Blog dedicated primarily to randomly selected news items; comments reflecting personal perceptions

Monday, May 05, 2014

Another Medical/Surgical Advance

"It doesn't apply to the majority of mitral valve disease. It reduces mitral valve leakage for patients who are not deemed surgical candidates or are deemed at very, very high risk for surgical intervention."
"This is a device that doesn't replace an operation; it adds a possibility."
"At this point, we cannot say that it prolongs life. It helps the patient to live better, to have less hospital readmissions, less shortness of breath, fewer symptoms."
"The big advantage of the Heart Institute is that we're always at the forefront of innovation and technology."
Dr. Thierry Mesana, president/CEO, University of Ottawa Heart Institute

That possibility, however, is with the use of a new heart valve treatment, surgery can be avoided for those patients for whom an operation would place existential stress on their survivability. And that constitutes a considerable advantage from any perspective, seen through any lens of medical/surgical competence and potential outcome.

Dr. Mesana was speaking of a new medical device which though having been implanted at least thirty times during clinical trials over the past two years by teams of surgeons and cardiologists at the Ottawa Heart Institute, has only now been approved by Health Canada. The device has been named the MitraClip, developed by Abbott, a global health care company. And it is the first of its kind.

It is meant to be used as a non-surgical alternative for patients with life-threatening leaky mitral valves. Older patients, people with numerous risk factors for surgery, or patients who have previously undergone multiple heart operations are likely candidates for the use of the MitraClip. A cautionary note was issued during an interview by Dr. Mesana that for only relatively few patients is the procedure suitable.

They would be people with degenerative mitral regurgitation at high risk for surgery, which represents the standard condition treatment. The condition itself results in a flow of blood backward in the heart; caused by an anatomical defect in the mitral valve located between the left atrium and left ventricle of the heart, for those who remember their high school pictorials during physiognomy studies in health class.

The condition is not uncommon, affecting roughly one in ten individuals aged 75 and up. The Clip could assist about half of those who are stricken with both leaky valves and end-stage heart failure. Only about ten percent would be candidates for its use among those with leaky mitral valves, but not among those without heart failure included.

The MitraClip is delivered to the heart through the femoral vein (blood vessel in the leg) permitting the heart to pump blood more efficiently and in the process relieving symptoms like shortness of breath. Implanted, the device clips the mitral valve's two leaflets together, creating a second opening in the valve. "That helps close the valve", explained Dr. Mesana.

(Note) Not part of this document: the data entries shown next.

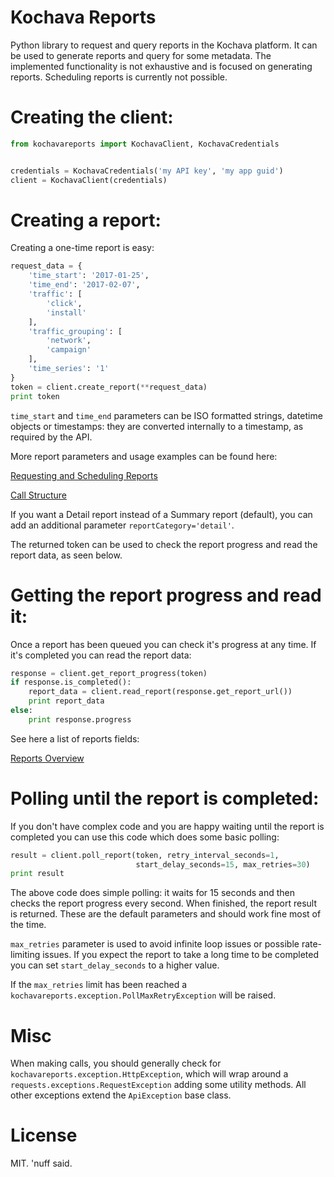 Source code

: # Kochava Reports
Python library to request and query reports in the Kochava platform. It can be used to generate reports and query for some metadata. The implemented functionality is not exhaustive and is focused on generating reports. Scheduling reports is currently not possible.

# Creating the client:

```python
from kochavareports import KochavaClient, KochavaCredentials


credentials = KochavaCredentials('my API key', 'my app guid')
client = KochavaClient(credentials)
```

# Creating a report:

Creating a one-time report is easy:

```python
request_data = {
	'time_start': '2017-01-25',
	'time_end': '2017-02-07',
	'traffic': [
		'click',
		'install'
	],
	'traffic_grouping': [
		'network',
		'campaign'
	],
	'time_series': '1'
}
token = client.create_report(**request_data)
print token
```

```time_start``` and ```time_end``` parameters can be ISO formatted strings, datetime objects or timestamps: they are converted internally to a timestamp, as required by the API.

More report parameters and usage examples can be found here:

[Requesting and Scheduling Reports](https://support.kochava.com/analytics-reports-api/api-v1-2-requesting-and-scheduling-reports)

[Call Structure](https://support.kochava.com/analytics-reports-api/api-v1-2-call-structure)

If you want a Detail report instead of a Summary report (default), you can add an additional parameter ```reportCategory='detail'```.

The returned token can be used to check the report progress and read the report data, as seen below.

# Getting the report progress and read it:

Once a report has been queued you can check it's progress at any time. If it's completed you can read the report data:

```python
response = client.get_report_progress(token)
if response.is_completed():
    report_data = client.read_report(response.get_report_url())
    print report_data
else:
    print response.progress
```

See here a list of reports fields:

[Reports Overview](https://support.kochava.com/analytics-reports-api/reports-overview)

# Polling until the report is completed:

If you don't have complex code and you are happy waiting until the report is completed you can use this code which does some basic polling:

```python
result = client.poll_report(token, retry_interval_seconds=1,
                            start_delay_seconds=15, max_retries=30)
print result
```

The above code does simple polling: it waits for 15 seconds and then checks the report progress every second. When finished, the report result is returned. These are the default parameters and should work fine most of the time.

```max_retries``` parameter is used to avoid infinite loop issues or possible rate-limiting issues. If you expect the report to take a long time to be completed you can set ```start_delay_seconds``` to a higher value.

If the ```max_retries``` limit has been reached a ```kochavareports.exception.PollMaxRetryException``` will be raised.

# Misc

When making calls, you should generally check for ```kochavareports.exception.HttpException```, which will wrap around a ```requests.exceptions.RequestException``` adding some utility methods. All other exceptions extend the ```ApiException``` base class.

# License

MIT. 'nuff said.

Patients suffering from mitral valve disease, unable to withstand surgery, could be treated only with drugs up to the present time. The drugs would reduce their symptoms but would not stop the disease progression. The Clip promises an improved quality of life, but it doesn't come cheap, at about $30,000. Since use of the MitraClip reduces the length of hospital stays and cuts hospital readmissions, it helps to pay for itself.

Despite having been approved by Health Canada, it has not yet been given approval for universal coverage under medicare in Canada by any of the provincial governments. Yet even if a province agrees to fund the procedure, the locations at which it could be performed would be limited, and so too the number of procedures each approved centre could perform.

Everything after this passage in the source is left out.